Le médecin ne cacha pas à Ludivine que le cas du petit n’était pas bon. Il fit une ordonnance longue, dit qu’il fallait revenir tous les cinq jours pour des pointes de feu, puis parla d’un sanatorium mot que la jeune fille ne sut jamais répéter, et qui lui parut hébreu, sinon chinois.

La mère, en apprenant tout cela, leva les bras au ciel, désespoir compliqué. D’une part, la potion, les cachets et les pilules qu’il fallait faire faire chez le pharmacien, sans compter l’obligation des pointes de feu, constituaient une dépense calamiteuse, vu l’état précaire du budget ; d’autre part, l’importance même de cette dépense signifiait clairement que le petit était en danger.

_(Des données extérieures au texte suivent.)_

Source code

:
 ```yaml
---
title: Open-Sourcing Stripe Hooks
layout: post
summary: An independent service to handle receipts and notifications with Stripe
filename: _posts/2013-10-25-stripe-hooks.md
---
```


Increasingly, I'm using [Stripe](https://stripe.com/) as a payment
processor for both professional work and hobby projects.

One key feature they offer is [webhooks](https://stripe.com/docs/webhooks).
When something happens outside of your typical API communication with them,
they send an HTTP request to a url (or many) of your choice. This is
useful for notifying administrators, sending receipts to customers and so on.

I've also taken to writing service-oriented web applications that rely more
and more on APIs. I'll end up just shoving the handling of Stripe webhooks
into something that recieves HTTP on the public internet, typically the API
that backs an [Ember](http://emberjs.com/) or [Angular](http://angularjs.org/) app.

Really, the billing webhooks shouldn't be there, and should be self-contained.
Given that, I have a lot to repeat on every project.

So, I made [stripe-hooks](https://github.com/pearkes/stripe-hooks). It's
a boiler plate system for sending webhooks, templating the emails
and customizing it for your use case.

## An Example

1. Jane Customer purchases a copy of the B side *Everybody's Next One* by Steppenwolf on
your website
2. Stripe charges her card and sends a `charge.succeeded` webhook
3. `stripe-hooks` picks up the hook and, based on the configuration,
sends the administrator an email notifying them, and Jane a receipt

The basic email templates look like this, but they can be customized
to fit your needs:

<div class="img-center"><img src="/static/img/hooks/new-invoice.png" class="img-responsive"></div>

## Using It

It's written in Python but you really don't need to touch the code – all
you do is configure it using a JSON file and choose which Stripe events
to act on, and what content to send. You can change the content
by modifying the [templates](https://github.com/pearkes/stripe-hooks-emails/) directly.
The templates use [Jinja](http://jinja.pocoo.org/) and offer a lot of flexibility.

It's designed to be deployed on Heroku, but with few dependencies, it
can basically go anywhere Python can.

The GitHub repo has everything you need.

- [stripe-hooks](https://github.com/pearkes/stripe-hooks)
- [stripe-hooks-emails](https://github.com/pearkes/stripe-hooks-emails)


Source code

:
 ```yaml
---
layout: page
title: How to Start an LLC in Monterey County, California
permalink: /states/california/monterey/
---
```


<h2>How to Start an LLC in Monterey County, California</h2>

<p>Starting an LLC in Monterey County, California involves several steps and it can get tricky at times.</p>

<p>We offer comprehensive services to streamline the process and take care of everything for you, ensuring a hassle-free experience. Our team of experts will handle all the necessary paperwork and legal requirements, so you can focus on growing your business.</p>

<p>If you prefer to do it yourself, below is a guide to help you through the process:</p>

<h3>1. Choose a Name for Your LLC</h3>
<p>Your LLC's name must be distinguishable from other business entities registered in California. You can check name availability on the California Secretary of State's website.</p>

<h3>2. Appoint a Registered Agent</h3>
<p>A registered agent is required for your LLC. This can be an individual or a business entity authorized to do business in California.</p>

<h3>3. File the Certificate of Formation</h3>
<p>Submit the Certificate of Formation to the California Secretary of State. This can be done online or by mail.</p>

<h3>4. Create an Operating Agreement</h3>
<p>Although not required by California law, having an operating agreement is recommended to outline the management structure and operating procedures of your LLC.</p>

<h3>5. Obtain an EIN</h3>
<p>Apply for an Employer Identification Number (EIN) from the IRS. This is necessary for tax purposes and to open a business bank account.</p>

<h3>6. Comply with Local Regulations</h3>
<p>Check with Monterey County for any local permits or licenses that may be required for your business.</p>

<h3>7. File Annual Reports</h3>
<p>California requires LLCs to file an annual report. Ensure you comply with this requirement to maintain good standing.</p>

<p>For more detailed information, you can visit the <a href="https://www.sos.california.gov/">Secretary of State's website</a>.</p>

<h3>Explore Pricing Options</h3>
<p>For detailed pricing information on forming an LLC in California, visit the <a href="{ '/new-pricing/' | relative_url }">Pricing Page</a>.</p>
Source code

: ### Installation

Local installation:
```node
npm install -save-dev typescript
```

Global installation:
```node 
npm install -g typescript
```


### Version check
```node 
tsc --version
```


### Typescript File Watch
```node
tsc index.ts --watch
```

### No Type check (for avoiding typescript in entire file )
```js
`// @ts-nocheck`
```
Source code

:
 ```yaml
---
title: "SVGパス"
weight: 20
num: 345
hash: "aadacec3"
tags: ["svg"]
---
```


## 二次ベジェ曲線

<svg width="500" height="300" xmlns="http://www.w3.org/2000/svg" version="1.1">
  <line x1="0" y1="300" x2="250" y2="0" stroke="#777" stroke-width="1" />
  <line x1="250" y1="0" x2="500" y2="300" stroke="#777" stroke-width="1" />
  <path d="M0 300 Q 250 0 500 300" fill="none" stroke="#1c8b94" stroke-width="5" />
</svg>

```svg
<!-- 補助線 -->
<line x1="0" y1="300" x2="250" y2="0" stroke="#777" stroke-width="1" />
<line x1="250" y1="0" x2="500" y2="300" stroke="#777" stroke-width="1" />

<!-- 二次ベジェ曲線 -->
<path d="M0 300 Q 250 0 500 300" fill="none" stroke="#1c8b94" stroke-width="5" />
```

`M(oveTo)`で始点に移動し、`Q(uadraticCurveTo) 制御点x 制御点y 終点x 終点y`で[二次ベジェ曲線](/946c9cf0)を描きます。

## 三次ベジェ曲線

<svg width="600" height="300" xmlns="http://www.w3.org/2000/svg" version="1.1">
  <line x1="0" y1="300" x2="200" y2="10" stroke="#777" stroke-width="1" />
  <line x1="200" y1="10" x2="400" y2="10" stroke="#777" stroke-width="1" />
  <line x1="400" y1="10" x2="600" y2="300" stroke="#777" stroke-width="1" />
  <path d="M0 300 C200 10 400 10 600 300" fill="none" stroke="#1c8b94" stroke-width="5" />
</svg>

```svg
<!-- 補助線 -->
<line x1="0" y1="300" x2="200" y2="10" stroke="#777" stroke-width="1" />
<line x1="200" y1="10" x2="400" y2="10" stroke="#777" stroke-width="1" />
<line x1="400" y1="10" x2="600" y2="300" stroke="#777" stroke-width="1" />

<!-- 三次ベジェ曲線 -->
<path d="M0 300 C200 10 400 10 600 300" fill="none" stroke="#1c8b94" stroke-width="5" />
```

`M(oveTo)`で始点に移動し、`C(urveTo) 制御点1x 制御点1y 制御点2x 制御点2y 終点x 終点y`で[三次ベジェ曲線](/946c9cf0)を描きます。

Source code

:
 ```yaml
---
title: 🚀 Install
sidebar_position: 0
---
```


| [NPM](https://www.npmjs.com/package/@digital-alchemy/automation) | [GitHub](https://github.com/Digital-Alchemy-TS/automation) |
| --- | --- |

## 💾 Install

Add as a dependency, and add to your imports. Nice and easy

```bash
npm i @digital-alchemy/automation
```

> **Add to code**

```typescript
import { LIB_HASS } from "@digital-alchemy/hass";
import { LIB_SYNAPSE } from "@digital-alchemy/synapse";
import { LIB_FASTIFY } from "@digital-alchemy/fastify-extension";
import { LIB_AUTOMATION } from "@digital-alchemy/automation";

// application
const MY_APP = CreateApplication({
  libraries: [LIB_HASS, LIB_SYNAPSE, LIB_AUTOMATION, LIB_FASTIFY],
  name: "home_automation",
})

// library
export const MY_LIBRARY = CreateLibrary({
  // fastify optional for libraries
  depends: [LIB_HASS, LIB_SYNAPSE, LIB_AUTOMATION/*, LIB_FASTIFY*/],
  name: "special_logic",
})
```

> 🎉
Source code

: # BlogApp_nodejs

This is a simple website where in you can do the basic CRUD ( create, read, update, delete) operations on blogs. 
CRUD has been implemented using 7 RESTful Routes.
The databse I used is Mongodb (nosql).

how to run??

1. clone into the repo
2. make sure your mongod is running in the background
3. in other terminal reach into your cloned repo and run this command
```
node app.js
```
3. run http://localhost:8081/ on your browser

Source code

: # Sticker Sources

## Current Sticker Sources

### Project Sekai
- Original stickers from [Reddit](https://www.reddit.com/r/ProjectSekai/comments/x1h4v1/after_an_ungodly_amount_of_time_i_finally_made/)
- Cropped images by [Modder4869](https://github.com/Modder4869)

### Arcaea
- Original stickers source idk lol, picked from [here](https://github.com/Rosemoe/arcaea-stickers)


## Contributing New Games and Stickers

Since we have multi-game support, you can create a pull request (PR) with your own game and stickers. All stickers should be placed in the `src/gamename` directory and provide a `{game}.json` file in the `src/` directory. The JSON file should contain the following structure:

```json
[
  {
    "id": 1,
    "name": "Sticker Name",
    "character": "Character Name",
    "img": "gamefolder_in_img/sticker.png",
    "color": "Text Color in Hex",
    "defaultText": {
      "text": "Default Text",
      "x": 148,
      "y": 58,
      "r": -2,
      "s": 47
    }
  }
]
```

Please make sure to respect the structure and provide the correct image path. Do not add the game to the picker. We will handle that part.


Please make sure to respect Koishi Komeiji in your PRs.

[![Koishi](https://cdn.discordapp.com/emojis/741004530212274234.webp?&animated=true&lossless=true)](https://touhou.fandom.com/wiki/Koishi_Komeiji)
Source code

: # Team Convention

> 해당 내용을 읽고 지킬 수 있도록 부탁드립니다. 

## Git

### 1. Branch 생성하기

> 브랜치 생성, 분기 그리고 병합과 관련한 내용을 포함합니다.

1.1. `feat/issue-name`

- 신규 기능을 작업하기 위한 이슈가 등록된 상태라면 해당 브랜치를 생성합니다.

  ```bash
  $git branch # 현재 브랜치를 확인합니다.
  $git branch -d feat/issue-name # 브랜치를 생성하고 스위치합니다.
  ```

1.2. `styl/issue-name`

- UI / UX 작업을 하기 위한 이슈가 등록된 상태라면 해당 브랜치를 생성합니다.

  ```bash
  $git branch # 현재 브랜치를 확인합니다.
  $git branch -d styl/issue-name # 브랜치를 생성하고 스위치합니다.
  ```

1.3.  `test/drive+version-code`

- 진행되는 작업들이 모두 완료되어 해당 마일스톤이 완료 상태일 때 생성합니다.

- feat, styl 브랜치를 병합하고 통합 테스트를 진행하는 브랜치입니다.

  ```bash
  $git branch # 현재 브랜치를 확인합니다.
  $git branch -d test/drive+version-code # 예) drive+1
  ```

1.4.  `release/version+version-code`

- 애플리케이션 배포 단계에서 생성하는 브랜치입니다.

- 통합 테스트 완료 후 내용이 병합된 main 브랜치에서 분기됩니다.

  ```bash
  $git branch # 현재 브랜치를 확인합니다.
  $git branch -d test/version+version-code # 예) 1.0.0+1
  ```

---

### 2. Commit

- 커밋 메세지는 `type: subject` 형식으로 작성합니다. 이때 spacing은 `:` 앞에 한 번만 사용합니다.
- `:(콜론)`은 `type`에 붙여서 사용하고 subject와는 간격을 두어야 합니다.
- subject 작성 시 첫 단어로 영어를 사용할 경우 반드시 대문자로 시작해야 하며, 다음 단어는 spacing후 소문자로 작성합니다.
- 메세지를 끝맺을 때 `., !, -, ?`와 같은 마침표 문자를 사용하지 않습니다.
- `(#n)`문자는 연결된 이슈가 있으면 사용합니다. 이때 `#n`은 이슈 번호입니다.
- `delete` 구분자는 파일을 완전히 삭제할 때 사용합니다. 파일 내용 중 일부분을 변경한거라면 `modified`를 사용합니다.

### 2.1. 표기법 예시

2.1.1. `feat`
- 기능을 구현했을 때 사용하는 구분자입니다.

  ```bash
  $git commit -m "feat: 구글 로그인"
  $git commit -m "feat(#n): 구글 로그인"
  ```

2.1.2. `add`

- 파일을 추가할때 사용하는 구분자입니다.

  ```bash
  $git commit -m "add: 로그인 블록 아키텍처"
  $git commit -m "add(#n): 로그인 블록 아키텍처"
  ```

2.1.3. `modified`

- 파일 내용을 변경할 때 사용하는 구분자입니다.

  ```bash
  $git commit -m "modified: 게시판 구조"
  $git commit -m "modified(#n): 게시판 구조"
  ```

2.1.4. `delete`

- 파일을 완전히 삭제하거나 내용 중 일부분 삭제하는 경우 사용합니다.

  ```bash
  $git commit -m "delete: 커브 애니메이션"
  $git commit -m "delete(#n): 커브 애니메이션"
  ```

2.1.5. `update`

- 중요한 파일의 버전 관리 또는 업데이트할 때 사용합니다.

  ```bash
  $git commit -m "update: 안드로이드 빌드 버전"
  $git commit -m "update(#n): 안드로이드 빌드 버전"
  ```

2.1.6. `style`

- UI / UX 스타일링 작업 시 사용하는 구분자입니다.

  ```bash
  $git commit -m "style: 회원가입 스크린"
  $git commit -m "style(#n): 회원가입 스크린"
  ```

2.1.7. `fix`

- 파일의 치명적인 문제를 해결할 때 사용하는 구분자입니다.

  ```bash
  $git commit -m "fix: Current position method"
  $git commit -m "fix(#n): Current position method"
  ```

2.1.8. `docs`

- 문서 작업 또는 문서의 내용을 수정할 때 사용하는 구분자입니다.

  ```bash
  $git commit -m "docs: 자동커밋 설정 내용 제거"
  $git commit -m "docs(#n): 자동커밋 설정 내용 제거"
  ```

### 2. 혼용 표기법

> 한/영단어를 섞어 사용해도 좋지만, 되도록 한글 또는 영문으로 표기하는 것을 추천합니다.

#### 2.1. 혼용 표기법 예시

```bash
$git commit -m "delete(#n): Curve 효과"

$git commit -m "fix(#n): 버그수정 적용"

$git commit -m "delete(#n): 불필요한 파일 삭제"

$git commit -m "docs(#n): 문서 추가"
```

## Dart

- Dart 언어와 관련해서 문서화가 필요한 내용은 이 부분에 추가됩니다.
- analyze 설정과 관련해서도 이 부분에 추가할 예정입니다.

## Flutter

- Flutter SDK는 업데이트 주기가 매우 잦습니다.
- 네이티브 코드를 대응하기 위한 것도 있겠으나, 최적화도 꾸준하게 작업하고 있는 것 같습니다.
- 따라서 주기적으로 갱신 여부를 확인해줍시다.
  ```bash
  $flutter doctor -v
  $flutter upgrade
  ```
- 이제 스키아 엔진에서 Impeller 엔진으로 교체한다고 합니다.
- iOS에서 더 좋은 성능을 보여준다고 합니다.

Le chagrin causé par les maladies de leurs enfants est toujours doublé, chez les prolétaires, d’une désolation pécuniaire, et les deux soucis sont situés exactement sur le même plan.

— J’avions bien besoin de ça, avec les dettes qui nous mangent déjà !… répétait la femme Bucaille. De dire que j’me tue à lavailler pour donner des acomptes aux mâdits fournisseurs, et que la médecine va tout m’emporter !

Et ce n’était qu’après s’être longtemps lamentée sur cette donnée qu’elle ajoutait :

— Pourvu qu’mon p’tit gas se guérisse vite, moi qu’ai déjà perdu mon aîné !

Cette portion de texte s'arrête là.